While Lee Sheppard provides a typically thoughtful and provocative analysis of transfer pricing, debating transfer pricing versus formulary apportionment feels much like rearranging deck chairs on the Titanic. The real problem with international tax lies not in which technical rules should apply, but with a more fundamental question of how to divide the international tax base.
The original idea behind transfer pricing was to mitigate multiple countries taxing the same income - the so-called "double tax" problem. What is often forgotten is that transfer pricing has done a pretty good job at mitigating double tax. Unfortunately, it did so at the cost of creating double non-taxation, or income falling through the cracks. Absent international agreement, there is no way to reduce one without increasing the other. In other words, fixing double non-tax could just bring back double tax. That may well be better than what we have, but it is definitely not free.

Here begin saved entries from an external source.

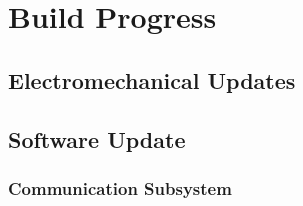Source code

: 
\section{Build Progress}
\label{sec:build_progress}


\subsection{Electromechanical Updates}
\label{sec:electromechanical_progress}


\subsection{Software Update}
\label{sec:software_progress}

\subsubsection{Communication Subsystem}
\label{sec:progress_comm_sys}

I agree with Sheppard that there are numerous problems
with transfer pricing. I also agree that a shift to formulary
apportionment would
recapture much of the tax base lost to transfer pricing. This has to be
true. For example, if tax base is allocated to the country of consumption, high
consumption countries will benefit. But there is little reason to
believe low consumption countries would go along.
So how to get countries with disparate interests to agree on
anything when it comes to division of tax base, especially when some countries can't even agree on signing a tax treaty with each other? Thinking outside the tax treaty could well provide some answers. This is not necessarily mutually exclusive with a move to formulary apportionment, but it may be necessary to fulfill its promise.